The “International Workshop on the Use of Robotic Technologies at Nuclear Facilities” will examine topics such as how robots can evaluate plant systems; how robots can locate and recover radioactive material; and, how non-nuclear applications can be adapted to nuclear situations, NRC said in a Jan. 14 news release.
The workshop will include discussion of lessons learned from historic nuclear applications and experiences at sites like Three Mile Island in Pennsylvania, Sellafield in England and Fukushima Daiichi in Japan; ongoing research; and other relevant applications such as NASA’s Martian rovers.
In one of the sessions, individuals from Duke Energy (NYSE:DUK) and Exelon (NYSE:EXC) will provide an overview of the U.S. commercial nuclear power industry use and experience with robotic technologies. Robotic technology in U.S. commercial plants is used both during normal operation and during refueling and maintenance outages.

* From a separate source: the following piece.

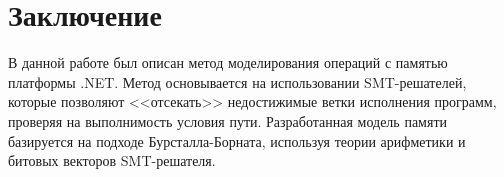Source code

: \section{Заключение}
В данной работе был описан метод моделирования операций с памятью платформы .NET. Метод основывается на использовании SMT-решателей, которые позволяют <<отсекать>> недостижимые ветки исполнения программ, проверяя на выполнимость условия пути. Разработанная модель памяти базируется на подходе Бурсталла-Борната, используя теории арифметики и битовых векторов SMT-решателя.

The workshop is co-sponsored by groups including Organization for Economic Cooperation and Development’s Nuclear Energy Agency; the U.S. National Institute of Standards and Technology (NIST); the U.S. Department of Energy’s (DOE) Office of Environmental Management; the U.S. Department of Homeland Security’s Science and Technology Directorate, Office of Standards; the United Kingdom’s Atomic Energy Authority; and, the Canadian Nuclear Safety Commission (CNSC).
The American Nuclear Society, ASTM International and IEEE Robotics and Automation Society are also collaborating on the workshop, NRC said.
The workshop begins at 1 p.m. on Feb. 2 at the Green Auditorium on the NIST campus at 100 Bureau Drive in Gaithersburg. Those interested in attending must register and pay $71 to NIST by Jan. 22.